Best wishes for the New Year,
Martin
On 03.01.26 12:54, Wiemer, Bjoern via Lingtyp wrote:
>
> Dear All,
>
> since this seems to be the first post on this list this year, I wish
> everybody a successful, more peaceful and decent year than the
> previous one.
>
> I want to raise an issue which gets back to a discussion from October
> 2023 on this list (see the thread below, in inverse chronological
> order). I’m interested to know whether anybody has a satisfying answer
> to the question how to deal with semantic annotation, or the
> annotation of more complex (and less obvious) relations, in particular
> with the annotation of interclausal relations, both in terms of syntax
> and in semantic terms. Problems arise already with the
> coordination-subordination gradient, which ultimately is an outcome of
> a complex bunch of semantic criteria (like independence of
> illocutionary force, perspective from which referential expressions
> like tense or person deixis are interpreted; see also the factors that
> were analyzed meticulously, e.g., by Verstraete 2007). Other questions
> concern the coding of clause-initial “particles”: are they just
> particles, operators of “analytical mood”, or complementizers?
> (Notably, these things do not exclude one another, but they heavily
> depend on one’s theory, in particular one’s stance toward
> complementation and mood.) Another case in point is the annotation of
> the functions and properties of constructions in TAME-domains,
> especially if the annotation grid is more fine-grained than mainstream
> categorizing.
>
> The problems which I have encountered (in pilot studies) are very
> similar to those discussed in October 2023 for seemingly even
> “simpler”, or more coarse-grained annotations. And they aggravate a
> lot when we turn to data from diachronic corpora: even if being an
> informed native speaker is usually an asset, with diachronic data this
> asset is often useless, and native knowledge may be even a hindrance
> since it leads the analyst to project one’s habits and norms of
> contemporary usage to earlier stages of the “same” language. (Similar
> points apply for closely related languages.) I entirely agree that
> annotators have to be trained, and grids of annotation to be tested,
> first of all because you have to exclude the (very likely) possibility
> that raters disagree just because some of the criteria are not clear
> to at least one of them (with the consequence that you cannot know
> whether disagreement or low Kappa doesn’t result from
> misunderstandings, instead of reflecting properties of your object of
> study). I also agree that each criterion of a grid has to be
> sufficiently defined, and the annotation grid (or even its “history”)

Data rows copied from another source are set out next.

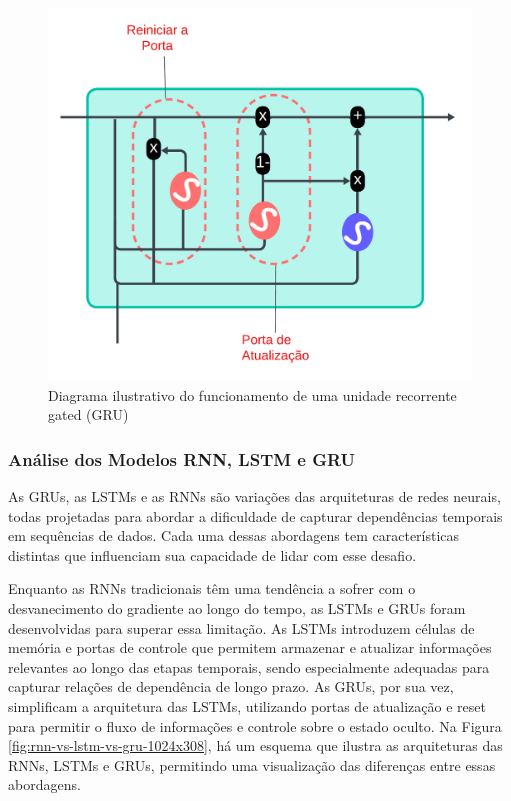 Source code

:\begin{figure}[H]
	\centering
	\caption{Diagrama ilustrativo do funcionamento de uma unidade recorrente gated (GRU)}
	\label{fig:gru}
	\includegraphics[width=0.5\linewidth]{Apendices/Figuras/modelagem-24h/gru}
	
\end{figure}



\subsubsection{An\'alise dos Modelos RNN, LSTM e GRU}

As GRUs, as LSTMs e as RNNs são variações das arquiteturas de redes neurais, todas projetadas para abordar a dificuldade de capturar dependências temporais em sequências de dados. Cada uma dessas abordagens tem características distintas que influenciam sua capacidade de lidar com esse desafio.

Enquanto as RNNs tradicionais têm uma tendência a sofrer com o desvanecimento do gradiente ao longo do tempo, as LSTMs e GRUs foram desenvolvidas para superar essa limitação. As LSTMs introduzem células de memória e portas de controle que permitem armazenar e atualizar informações relevantes ao longo das etapas temporais, sendo especialmente adequadas para capturar relações de dependência de longo prazo. As GRUs, por sua vez, simplificam a arquitetura das LSTMs, utilizando portas de atualização e reset para permitir o fluxo de informações e controle sobre o estado oculto.
Na Figura \ref{fig:rnn-vs-lstm-vs-gru-1024x308}, há um esquema que ilustra as arquiteturas das RNNs, LSTMs e GRUs, permitindo uma visualização das diferenças entre essas abordagens.

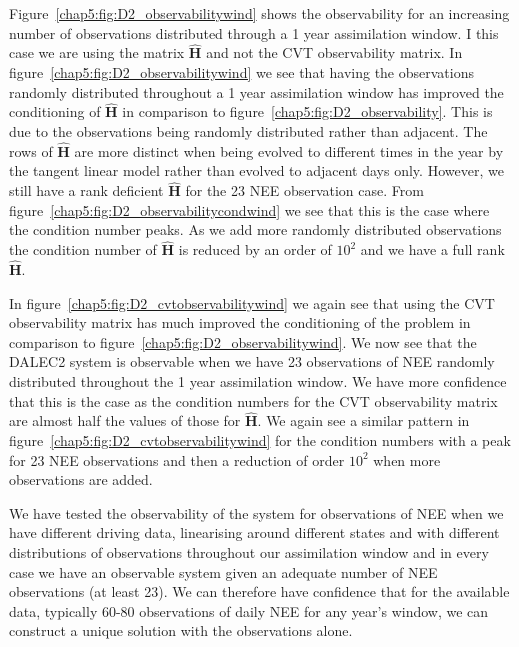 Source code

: Figure~\ref{chap5:fig:D2_observabilitywind} shows the observability for an increasing number of observations distributed through a 1 year assimilation window. I this case we are using the matrix $\hat{\textbf{H}}$ and not the CVT observability matrix. In figure~\ref{chap5:fig:D2_observabilitywind} we see that having the observations randomly distributed throughout a 1 year assimilation window has improved the conditioning of $\hat{\textbf{H}}$ in comparison to figure~\ref{chap5:fig:D2_observability}. This is due to the observations being randomly distributed rather than adjacent. The rows of $\hat{\textbf{H}}$ are more distinct when being evolved to different times in the year by the tangent linear model rather than evolved to adjacent days only. However, we still have a rank deficient $\hat{\textbf{H}}$ for the 23 NEE observation case. From figure~\ref{chap5:fig:D2_observabilitycondwind} we see that this is the case where the condition number peaks. As we add more randomly distributed observations the condition number of $\hat{\textbf{H}}$ is reduced by an order of $10^{2}$ and we have a full rank $\hat{\textbf{H}}$. 

In figure~\ref{chap5:fig:D2_cvtobservabilitywind} we again see that using the CVT observability matrix has much improved the conditioning of the problem in comparison to figure~\ref{chap5:fig:D2_observabilitywind}. We now see that the DALEC2 system is observable when we have 23 observations of NEE randomly distributed throughout the 1 year assimilation window. We have more confidence that this is the case as the condition numbers for the CVT observability matrix are almost half the values of those for $\hat{\textbf{H}}$. We again see a similar pattern in figure~\ref{chap5:fig:D2_cvtobservabilitywind} for the condition numbers with a peak for 23 NEE observations and then a reduction of order $10^{2}$ when more observations are added. 

We have tested the observability of the system for observations of NEE when we have different driving data, linearising around different states and with different distributions of observations throughout our assimilation window and in every case we have an observable system given an adequate number of NEE observations (at least 23). We can therefore have confidence that for the available data, typically 60-80 observations of daily NEE for any year's window, we can construct a unique solution with the observations alone.

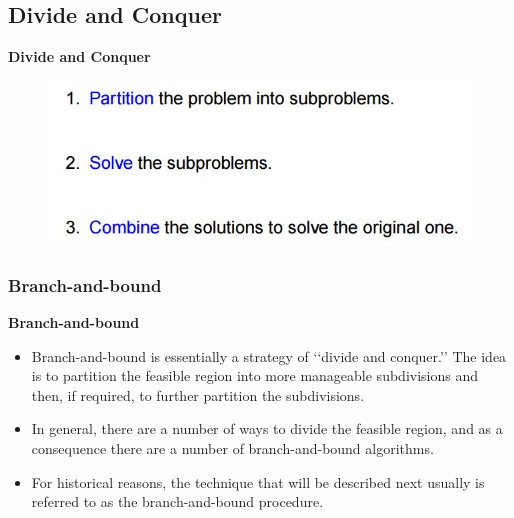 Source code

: \documentclass{beamer}
\begin{document}
\subsection{Divide and Conquer}
\begin{frame}
	\Large
	\noindent \textbf{Divide and Conquer}
	\begin{figure}
		\centering
		\includegraphics[width=0.9\linewidth]{divideandconquer}
		
	\end{figure}
	
\end{frame}
\begin{frame}
	\frametitle{Branch-and-bound}
\noindent \textbf{Branch-and-bound}
	\begin{itemize}
		\item Branch-and-bound is essentially a strategy of ‘‘divide and conquer.’’ The idea is to partition the feasible
		region into more manageable subdivisions and then, if required, to further partition the subdivisions. 
		\item In
		general, there are a number of ways to divide the feasible region, and as a consequence there are a number of
		branch-and-bound algorithms. 
		
		\item For historical reasons, the technique that will be described next usually is referred to as the
		branch-and-bound procedure.
		
	\end{itemize}
	
\end{frame}


\end{document}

> as such be documented in order to save objective criteria for
> replicability and comparability (for cross-linguistic research, but
> also for diachronic studies based on a series of “synchronic cuts” of
> the given language).
>
> On this background, I’d like to formulate the following questions:
>
> 1. Which arguments are there that (informed) native speakers are
> better annotators than linguistically well-trained
> students/linguists who are not native speakers of the respective
> language(s), but can be considered experts?
> 2. Conversely, which arguments are there that non-native speaker
> experts might be even better suited as annotators (for this or
> that kind of issue)?
> 3. Have assumptions about pluses and minuses of both kinds of
> annotators been tested in practice? That is, do we have empirical
> evidence for any such assumptions (or do we just rely on some sort
> of common sense, or on the personal experience of those who have
> done more complicated annotation work)?
> 4. How can pluses and minuses of both kinds of annotators be
> counterbalanced in a not too time (and money) consuming way?
> 5. What can we do with data from diachronic corpora if we have to
> admit that (informed) native speakers are of no use, and
> non-native experts are not acknowledged, either? Are we just
> deemed to refrain from any reliable and valid in-depth research
> based on annotations (and statistics) for diachronically earlier
> stages and for diachronic change?
> 6. In connection with this, has any cross-linguistic research that is
> interested in diachrony tried to implement insights from such
> fields like historical semantics and pragmatics into annotations?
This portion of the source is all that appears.